Discovery and Isolation

If I had to use just one word to describe what Numenera was all about, that word would be “discovery.” The very premise of what characters do in the game revolves around that concept. Sure, you fight enemies and overcome challenges, but the goal is the discovery of new and wondrous things beyond those enemies and challenges. The story of Numenera, summed up succinctly, would be, “explorers discover the wonders of the past and use them to shape the present (and the future).” That’s what characters do in this game. They explore the unknown to find new things—new places, artifacts, ideas, and perhaps even people and creatures.

Facilitating this concept is the idea of isolation. It’s a dangerous world, and only the truly capable and brave (or foolish) explore the unknown. Because people stick to their small havens of (relative) safety without interacting much with the world at large, there are a lot of unknowns to discover. The people of a village next to the woods might not have ever ventured deeply enough into those woods to learn what’s on the other side. There could be an entirely different village or town over there, with people just as isolated. Alternatively, there might be a ruin of the prior worlds there, a village of nonhuman creatures no human has ever laid eyes upon, or something even stranger. It will remain unknown until someone goes and discovers it.
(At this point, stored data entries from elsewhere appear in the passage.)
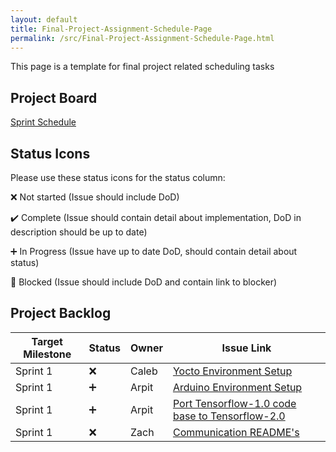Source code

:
 ```yaml
---
layout: default
title: Final-Project-Assignment-Schedule-Page
permalink: /src/Final-Project-Assignment-Schedule-Page.html
---
```


This page is a template for final project related scheduling tasks

## Project Board
[Sprint Schedule](https://github.com/AESD-Course-Project/AESD-Course-Project.github.io/projects/1)

## Status Icons
Please use these status icons for the status column:

:x: Not started (Issue should include DoD)

:heavy_check_mark: Complete (Issue should contain detail about implementation, DoD in description should be up to date)

:heavy_plus_sign: In Progress (Issue have up to date DoD, should contain detail about status)

:red_circle: Blocked (Issue should include DoD and contain link to blocker)

## Project Backlog
| Target Milestone | Status             | Owner            | Issue Link       |
| ---------------- | -------------      | ---------------- | ---------------- |
| Sprint 1     | :x:  | Caleb              | [Yocto Environment Setup](https://github.com/cu-ecen-5013/final-project-assignment-dwalkes/issues/1) |
| Sprint 1     | :heavy_plus_sign:  | Arpit              | [Arduino Environment Setup](https://github.com/cu-ecen-5013/final-project-arpit6232/issues/1) |
| Sprint 1     | :heavy_plus_sign:  | Arpit              | [Port Tensorflow-1.0 code base to Tensorflow-2.0](https://github.com/cu-ecen-5013/final-project-arpit6232/issues/2) |
| Sprint 1     | :x:  | Zach              | [Communication README's](https://github.com/cu-ecen-5013/final-project-assignment-dwalkes/issues/3) |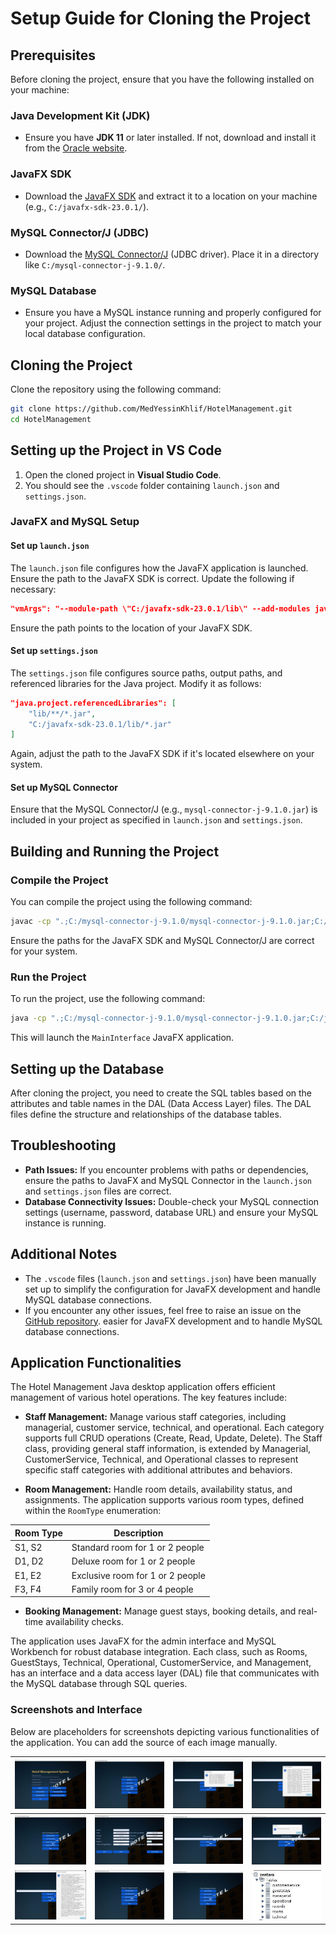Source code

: 
# Setup Guide for Cloning the Project

## Prerequisites

Before cloning the project, ensure that you have the following installed on your machine:

### Java Development Kit (JDK)

- Ensure you have **JDK 11** or later installed. If not, download and install it from the [Oracle website](https://www.oracle.com/java/technologies/javase-downloads.html).

### JavaFX SDK

- Download the [JavaFX SDK](https://gluonhq.com/products/javafx/) and extract it to a location on your machine (e.g., `C:/javafx-sdk-23.0.1/`).

### MySQL Connector/J (JDBC)

- Download the [MySQL Connector/J](https://dev.mysql.com/downloads/connector/j/) (JDBC driver). Place it in a directory like `C:/mysql-connector-j-9.1.0/`.

### MySQL Database

- Ensure you have a MySQL instance running and properly configured for your project. Adjust the connection settings in the project to match your local database configuration.

## Cloning the Project

Clone the repository using the following command:

```bash
git clone https://github.com/MedYessinKhlif/HotelManagement.git
cd HotelManagement
```

## Setting up the Project in VS Code

1. Open the cloned project in **Visual Studio Code**.
2. You should see the `.vscode` folder containing `launch.json` and `settings.json`.

### JavaFX and MySQL Setup

#### Set up `launch.json`

The `launch.json` file configures how the JavaFX application is launched. Ensure the path to the JavaFX SDK is correct. Update the following if necessary:

```json
"vmArgs": "--module-path \"C:/javafx-sdk-23.0.1/lib\" --add-modules javafx.controls,javafx.fxml"
```

Ensure the path points to the location of your JavaFX SDK.

#### Set up `settings.json`

The `settings.json` file configures source paths, output paths, and referenced libraries for the Java project. Modify it as follows:

```json
"java.project.referencedLibraries": [
    "lib/**/*.jar",  
    "C:/javafx-sdk-23.0.1/lib/*.jar"
]
```

Again, adjust the path to the JavaFX SDK if it's located elsewhere on your system.

#### Set up MySQL Connector

Ensure that the MySQL Connector/J (e.g., `mysql-connector-j-9.1.0.jar`) is included in your project as specified in `launch.json` and `settings.json`.

## Building and Running the Project

### Compile the Project

You can compile the project using the following command:

```bash
javac -cp ".;C:/mysql-connector-j-9.1.0/mysql-connector-j-9.1.0.jar;C:/javafx-sdk-23.0.1/lib/*" --module-path "C:/javafx-sdk-23.0.1/lib" --add-modules javafx.controls,javafx.fxml Main/MainInterface.java
```

Ensure the paths for the JavaFX SDK and MySQL Connector/J are correct for your system.

### Run the Project

To run the project, use the following command:

```bash
java -cp ".;C:/mysql-connector-j-9.1.0/mysql-connector-j-9.1.0.jar;C:/javafx-sdk-23.0.1/lib/*" --module-path "C:/javafx-sdk-23.0.1/lib" --add-modules javafx.controls,javafx.fxml Main.MainInterface
```

This will launch the `MainInterface` JavaFX application.


## Setting up the Database
After cloning the project, you need to create the SQL tables based on the attributes and table names in the DAL (Data Access Layer) files. The DAL files define the structure and relationships of the database tables.


## Troubleshooting

- **Path Issues:** If you encounter problems with paths or dependencies, ensure the paths to JavaFX and MySQL Connector in the `launch.json` and `settings.json` files are correct.
- **Database Connectivity Issues:** Double-check your MySQL connection settings (username, password, database URL) and ensure your MySQL instance is running.

## Additional Notes

- The `.vscode` files (`launch.json` and `settings.json`) have been manually set up to simplify the configuration for JavaFX development and handle MySQL database connections.
- If you encounter any other issues, feel free to raise an issue on the [GitHub repository](https://github.com/MedYessinKhlif/HotelManagement.git).
easier for JavaFX development and to handle MySQL database connections.

## Application Functionalities

The Hotel Management Java desktop application offers efficient management of various hotel operations. The key features include:

- **Staff Management:** Manage various staff categories, including managerial, customer service, technical, and operational. Each category supports full CRUD operations (Create, Read, Update, Delete). The Staff class, providing general staff information, is extended by Managerial, CustomerService, Technical, and Operational classes to represent specific staff categories with additional attributes and behaviors.

- **Room Management:** Handle room details, availability status, and assignments.
The application supports various room types, defined within the `RoomType` enumeration:

| Room Type | Description                       |
|-----------|-----------------------------------|
| S1, S2    | Standard room for 1 or 2 people   |
| D1, D2    | Deluxe room for 1 or 2 people     |
| E1, E2    | Exclusive room for 1 or 2 people  |
| F3, F4    | Family room for 3 or 4 people     |

- **Booking Management:** Manage guest stays, booking details, and real-time availability checks.

The application uses JavaFX for the admin interface and MySQL Workbench for robust database integration. Each class, such as Rooms, GuestStays, Technical, Operational, CustomerService, and Management, has an interface and a data access layer (DAL) file that communicates with the MySQL database through SQL queries.


### Screenshots and Interface

Below are placeholders for screenshots depicting various functionalities of the application. You can add the source of each image manually.

| ![Image Placeholder](src/Resources/1.JPG) | ![Image Placeholder](src/Resources/2.JPG) | ![Image Placeholder](src/Resources/3.JPG) | ![Image Placeholder](src/Resources/4.JPG) |
|---------------------------------------------|---------------------------------------------|---------------------------------------------|---------------------------------------------|
| ![Image Placeholder](src/Resources/5.JPG) | ![Image Placeholder](src/Resources/6.JPG) | ![Image Placeholder](src/Resources/7.JPG) | ![Image Placeholder](src/Resources/8.JPG) |
| ![Image Placeholder](src/Resources/9.JPG) | ![Image Placeholder](src/Resources/10.JPG) | ![Image Placeholder](src/Resources/11.JPG) | ![Image Placeholder](src/Resources/12.JPG) |
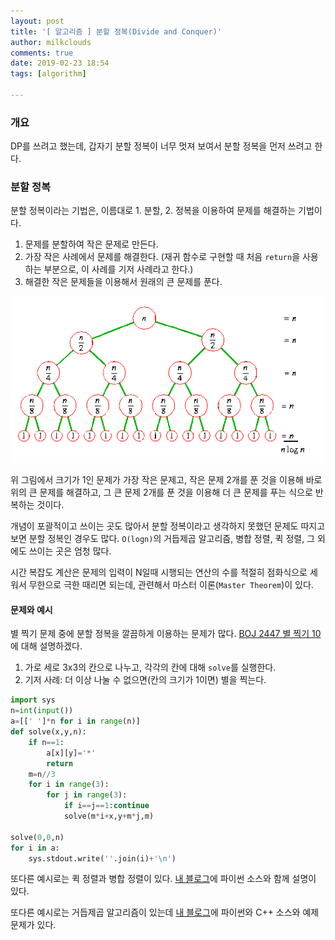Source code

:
 ```yaml
---
layout: post
title: '[ 알고리즘 ] 분할 정복(Divide and Conquer)'
author: milkclouds
comments: true
date: 2019-02-23 18:54
tags: [algorithm]

---
```



### 개요  
DP를 쓰려고 했는데, 갑자기 분할 정복이 너무 멋져 보여서 분할 정복을 먼저 쓰려고 한다.



### 분할 정복  
분할 정복이라는 기법은, 이름대로 1. 분할, 2. 정복을 이용하여 문제를 해결하는 기법이다.  


1. 문제를 분할하여 작은 문제로 만든다.  
2. 가장 작은 사례에서 문제를 해결한다. (재귀 함수로 구현할 때 처음 `return`을 사용하는 부분으로, 이 사례를 기저 사례라고 한다.)  
3. 해결한 작은 문제들을 이용해서 원래의 큰 문제를 푼다.  

![분할 정복](/files/div_and_conquer.gif)

위 그림에서 크기가 1인 문제가 가장 작은 문제고, 작은 문제 2개를 푼 것을 이용해 바로 위의 큰 문제를 해결하고, 그 큰 문제 2개를 푼 것을 이용해 더 큰 문제를 푸는 식으로 반복하는 것이다.
  


개념이 포괄적이고 쓰이는 곳도 많아서 분할 정복이라고 생각하지 못했던 문제도 따지고 보면 분할 정복인 경우도 많다. `O(logn)`의 거듭제곱 알고리즘, 병합 정렬, 퀵 정렬, 그 외에도 쓰이는 곳은 엄청 많다.  


시간 복잡도 계산은 문제의 입력이 N일때 시행되는 연산의 수를 적절히 점화식으로 세워서 무한으로 극한 때리면 되는데, 관련해서 마스터 이론(`Master Theorem`)이 있다.  


#### 문제와 예시  
별 찍기 문제 중에 분할 정복을 깔끔하게 이용하는 문제가 많다. [BOJ 2447 별 찍기 10](https://www.acmicpc.net/problem/2447)에 대해 설명하겠다.  

1. 가로 세로 3x3의 칸으로 나누고, 각각의 칸에 대해 `solve`를 실행한다.  
2. 기저 사례: 더 이상 나눌 수 없으면(칸의 크기가 1이면) 별을 찍는다.  

```python
import sys
n=int(input())
a=[[' ']*n for i in range(n)]
def solve(x,y,n):
	if n==1:
		a[x][y]='*'
		return
	m=n//3
	for i in range(3):
		for j in range(3):
			if i==j==1:continue
			solve(m*i+x,y+m*j,m)

solve(0,0,n)
for i in a:
	sys.stdout.write(''.join(i)+'\n')
```


또다른 예시로는 퀵 정렬과 병합 정렬이 있다. [내 블로그](https://milkclouds.github.io/2019/02/15/%EC%A0%95%EB%A0%AC-%EC%95%8C%EA%B3%A0%EB%A6%AC%EC%A6%98-%EC%A0%95%EB%A6%AC/)에 파이썬 소스와 함께 설명이 있다.  


또다른 예시로는 거듭제곱 알고리즘이 있는데 [내 블로그](https://milkclouds.github.io/2019/01/20/%EA%B1%B0%EB%93%AD%EC%A0%9C%EA%B3%B1-%EC%95%8C%EA%B3%A0%EB%A6%AC%EC%A6%98/)에 파이썬와 C++ 소스와 예제 문제가 있다.  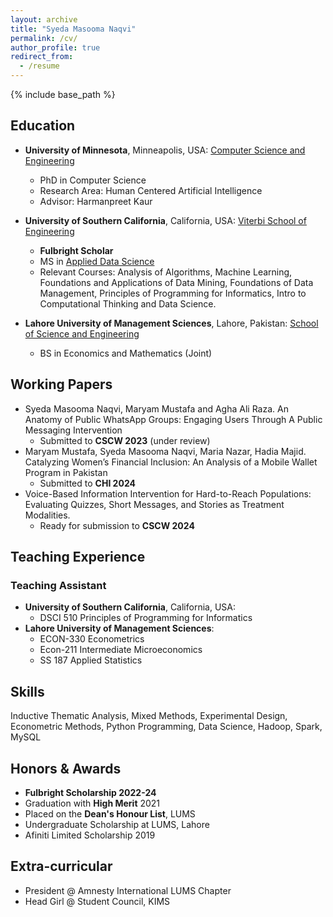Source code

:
 ```yaml
---
layout: archive
title: "Syeda Masooma Naqvi"
permalink: /cv/
author_profile: true
redirect_from:
  - /resume
---
```


{% include base_path %}


## Education
- **University of Minnesota**, Minneapolis, USA: [Computer Science and Engineering](https://twin-cities.umn.edu/)
  - PhD in Computer Science
  - Research Area: Human Centered Artificial Intelligence
  - Advisor: Harmanpreet Kaur
  
- **University of Southern California**, California, USA: [Viterbi School of Engineering](https://www.usc.edu/)
  - **Fulbright Scholar**
  - MS in [Applied Data Science](https://www.cs.usc.edu/academic-programs/masters/data-science/)
  - Relevant Courses: Analysis of Algorithms, Machine Learning, Foundations and Applications of Data Mining, Foundations of Data Management, Principles of Programming for Informatics, Intro to Computational Thinking and Data Science.
- **Lahore University of Management Sciences**, Lahore, Pakistan: [School of Science and Engineering](https://lums.edu.pk/)
  - BS in Economics and Mathematics (Joint)

## Working Papers

- Syeda Masooma Naqvi, Maryam Mustafa and Agha Ali Raza.  An Anatomy of Public WhatsApp Groups: Engaging Users Through A Public Messaging Intervention
  - Submitted to **CSCW 2023** (under review)
- Maryam Mustafa, Syeda Masooma Naqvi, Maria Nazar, Hadia Majid. Catalyzing Women’s Financial Inclusion: An Analysis of a Mobile Wallet Program in Pakistan
  - Submitted to **CHI 2024**
- Voice-Based Information Intervention for Hard-to-Reach Populations: Evaluating Quizzes, Short Messages, and Stories as Treatment Modalities.
  - Ready for submission to **CSCW 2024**

## Teaching Experience
### Teaching Assistant
- **University of Southern California**, California, USA:
  -  DSCI 510 Principles of Programming for Informatics
- **Lahore University of Management Sciences**:
  - ECON-330 Econometrics
  - Econ-211 Intermediate Microeconomics
  - SS 187 Applied Statistics


## Skills

 Inductive Thematic Analysis, Mixed Methods, Experimental Design, Econometric Methods, Python Programming, Data Science, Hadoop, Spark, MySQL

## Honors & Awards

- **Fulbright Scholarship 2022-24**
- Graduation with **High Merit** 2021
- Placed on the **Dean's Honour List**, LUMS
- Undergraduate Scholarship at LUMS, Lahore
- Afiniti Limited Scholarship 2019

## Extra-curricular

- President @ Amnesty International LUMS Chapter
- Head Girl @ Student Council, KIMS
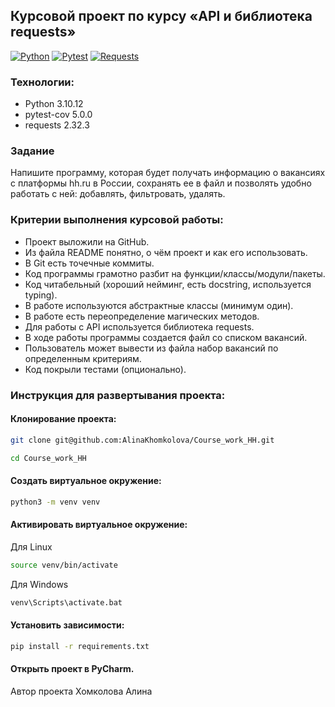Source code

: ## Курсовой проект по курсу «API и библиотека requests»

[![Python](https://img.shields.io/badge/-Python-464646?style=flat-square&logo=Python)](https://www.python.org/)
[![Pytest](https://img.shields.io/badge/-Pytest-464646?style=flat-square&logo=Pytest)](https://docs.pytest.org/en/8.2.x/)
[![Requests](https://img.shields.io/badge/-Requests-464646?style=flat-square&logo=Requests)](https://pypi.org/project/requests/)

### Технологии:

- Python 3.10.12
- pytest-cov 5.0.0
- requests 2.32.3

### Задание

Напишите программу, которая будет получать информацию о
вакансиях с платформы hh.ru в России, сохранять ее в файл и
позволять удобно работать с ней: добавлять, фильтровать, удалять.

### Критерии выполнения курсовой работы:

- Проект выложили на GitHub.
- Из файла README понятно, о чём проект и как его использовать.
- В Git есть точечные коммиты.
- Код программы грамотно разбит на функции/классы/модули/пакеты.
- Код читабельный (хороший нейминг, есть docstring, используется typing).
- В работе используются абстрактные классы (минимум один).
- В работе есть переопределение магических методов.
- Для работы с API используется библиотека requests.
- В ходе работы программы создается файл со списком вакансий.
- Пользователь может вывести из файла набор вакансий по определенным критериям.
- Код покрыли тестами (опционально).

### Инструкция для развертывания проекта:

#### Клонирование проекта:

```bash
git clone git@github.com:AlinaKhomkolova/Course_work_HH.git
```

```bash
cd Course_work_HH
```

#### Создать виртуальное окружение:

```bash
python3 -m venv venv
```

#### Активировать виртуальное окружение:

Для Linux

```bash
source venv/bin/activate
```

Для Windows

```bash
venv\Scripts\activate.bat
```

#### Установить зависимости:

```bash
pip install -r requirements.txt
```

#### Открыть проект в PyCharm.

Автор проекта Хомколова Алина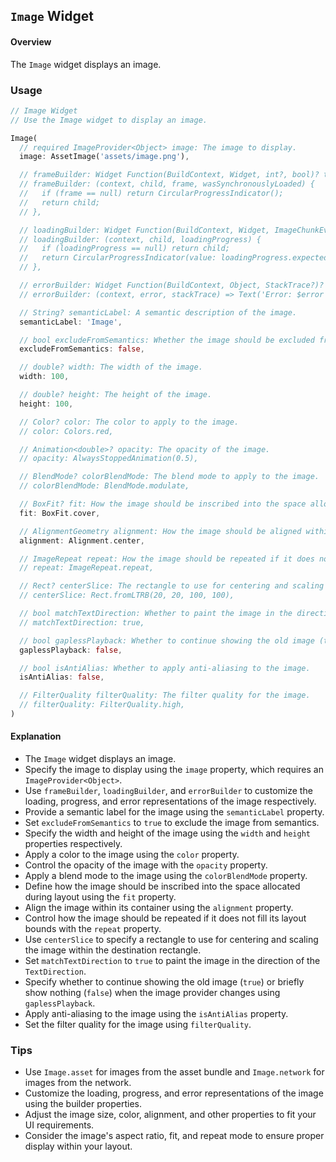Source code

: ## `Image` Widget

#### Overview
The `Image` widget displays an image.

### Usage
```dart
// Image Widget
// Use the Image widget to display an image.

Image(
  // required ImageProvider<Object> image: The image to display.
  image: AssetImage('assets/image.png'),

  // frameBuilder: Widget Function(BuildContext, Widget, int?, bool)? to build the widget that represents loading progress.
  // frameBuilder: (context, child, frame, wasSynchronouslyLoaded) {
  //   if (frame == null) return CircularProgressIndicator();
  //   return child;
  // },

  // loadingBuilder: Widget Function(BuildContext, Widget, ImageChunkEvent?)? to build the widget that represents loading.
  // loadingBuilder: (context, child, loadingProgress) {
  //   if (loadingProgress == null) return child;
  //   return CircularProgressIndicator(value: loadingProgress.expectedTotalBytes != null ? loadingProgress.cumulativeBytesLoaded / loadingProgress.expectedTotalBytes! : null);
  // },

  // errorBuilder: Widget Function(BuildContext, Object, StackTrace?)? to build the widget that represents an error.
  // errorBuilder: (context, error, stackTrace) => Text('Error: $error'),

  // String? semanticLabel: A semantic description of the image.
  semanticLabel: 'Image',

  // bool excludeFromSemantics: Whether the image should be excluded from semantics.
  excludeFromSemantics: false,

  // double? width: The width of the image.
  width: 100,

  // double? height: The height of the image.
  height: 100,

  // Color? color: The color to apply to the image.
  // color: Colors.red,

  // Animation<double>? opacity: The opacity of the image.
  // opacity: AlwaysStoppedAnimation(0.5),

  // BlendMode? colorBlendMode: The blend mode to apply to the image.
  // colorBlendMode: BlendMode.modulate,

  // BoxFit? fit: How the image should be inscribed into the space allocated during layout.
  fit: BoxFit.cover,

  // AlignmentGeometry alignment: How the image should be aligned within its container.
  alignment: Alignment.center,

  // ImageRepeat repeat: How the image should be repeated if it does not fill its layout bounds.
  // repeat: ImageRepeat.repeat,

  // Rect? centerSlice: The rectangle to use for centering and scaling the image within the destination rectangle.
  // centerSlice: Rect.fromLTRB(20, 20, 100, 100),

  // bool matchTextDirection: Whether to paint the image in the direction of the [TextDirection].
  // matchTextDirection: true,

  // bool gaplessPlayback: Whether to continue showing the old image (true) or briefly show nothing (false) when the image provider changes.
  gaplessPlayback: false,

  // bool isAntiAlias: Whether to apply anti-aliasing to the image.
  isAntiAlias: false,

  // FilterQuality filterQuality: The filter quality for the image.
  // filterQuality: FilterQuality.high,
)
```

#### Explanation
- The `Image` widget displays an image.
- Specify the image to display using the `image` property, which requires an `ImageProvider<Object>`.
- Use `frameBuilder`, `loadingBuilder`, and `errorBuilder` to customize the loading, progress, and error representations of the image respectively.
- Provide a semantic label for the image using the `semanticLabel` property.
- Set `excludeFromSemantics` to `true` to exclude the image from semantics.
- Specify the width and height of the image using the `width` and `height` properties respectively.
- Apply a color to the image using the `color` property.
- Control the opacity of the image with the `opacity` property.
- Apply a blend mode to the image using the `colorBlendMode` property.
- Define how the image should be inscribed into the space allocated during layout using the `fit` property.
- Align the image within its container using the `alignment` property.
- Control how the image should be repeated if it does not fill its layout bounds with the `repeat` property.
- Use `centerSlice` to specify a rectangle to use for centering and scaling the image within the destination rectangle.
- Set `matchTextDirection` to `true` to paint the image in the direction of the `TextDirection`.
- Specify whether to continue showing the old image (`true`) or briefly show nothing (`false`) when the image provider changes using `gaplessPlayback`.
- Apply anti-aliasing to the image using the `isAntiAlias` property.
- Set the filter quality for the image using `filterQuality`.

### Tips
- Use `Image.asset` for images from the asset bundle and `Image.network` for images from the network.
- Customize the loading, progress, and error representations of the image using the builder properties.
- Adjust the image size, color, alignment, and other properties to fit your UI requirements.
- Consider the image's aspect ratio, fit, and repeat mode to ensure proper display within your layout.
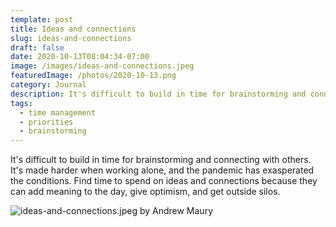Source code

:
 ```yaml
---
template: post
title: Ideas and connections
slug: ideas-and-connections
draft: false
date: 2020-10-13T08:04:34-07:00
image: /images/ideas-and-connections.jpeg
featuredImage: /photos/2020-10-13.png
category: Journal
description: It's difficult to build in time for brainstorming and connecting with others. It's made harder when working alone, and the pandemic has exasperated the conditions.
tags:
  - time management
  - priorities
  - brainstorming
---
```

It's difficult to build in time for brainstorming and connecting with others. It's made harder when working alone, and the pandemic has exasperated the conditions. Find time to spend on ideas and connections because they can add meaning to the day, give optimism, and get outside silos.

![ideas-and-connections.jpeg by Andrew Maury](/images/ideas-and-connections.jpeg)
One of the great things about this theme to the setting is that it means that the GM is always free to spring something new on the PCs. When the PCs cross over that next hill, literally anything could be on the other side. At no point is a player going to feel like he knows everything about the setting—there will always be mysteries and unexplored places.

Old Versus New

The Ninth World is a very, very old place. But its people are a relatively young civilization. So there is a heady mix of old and new wherever the PCs go. And best of all, the feel for what is old and what is new are the inverse of the expected. That iron sword? That wooden wagon wheel? That grindstone? That’s all very new. That device of glass and synth (the Ninth World term for plastic)? That’s old.

The juxtaposition creates situations you don’t find elsewhere. Imagine, for example, a group of lumberjacks sawing down trees to bring back to town so that woodworkers can make tools and furniture. However, to get their lumber to town these fellows use hovering platforms to carry the felled trees back home quickly and easily.

At first, it doesn’t seem to make sense. Logic would suggest, in most settings, that if people can make a gravity-defying platform they would be so far beyond the need to fell trees (particularly with the saws and axes of lumberjacks) that you’d never have such a situation. But these people didn’t build the floating platform. They found it. (Or rather, someone did—perhaps their great, great grandparents did and they’ve been using it for generations.)

Thus, we have the juxtaposition of the old (technology so advanced it seems like magic) and the new (things from a quasi-Medieval-style world) everywhere you look.

The Unknown Versus the Unknowable

To have a lot of discovery, you’ve got to have things to discover. Thus, the Ninth World is filled with the unknown. Adventuring PCs will encounter creatures, devices, places, and more that no one’s ever seen before.

But at the same time, much of the setting remains unknowable. PCs can discover mysterious leftovers from the prior worlds, but they’ll never discover enough about these past civilizations to truly understand them. They’re too distant. Too alien.

And thus, discovering the past is not the point. Remember, I said “explorers discover the wonders of the past and use them to shape the present (and the future).” They don’t delve into the unknown to understand the past. This isn’t discovery for its own sake. The PCs aren’t archeologists. The PCs are looking for things that are relevant to them right then and there. Something they can take back to their village or town that will make life better.

This might seem like a limitation to a few people, but it’s actually quite freeing in practice. The GM doesn’t have to develop an in-depth backstory for every location or item of the past that no one will ever discover, because that’s just not the point. Numenera, despite having what appears to be an emphasis on the past, is actually all about the present. It’s about the stories that are happening now.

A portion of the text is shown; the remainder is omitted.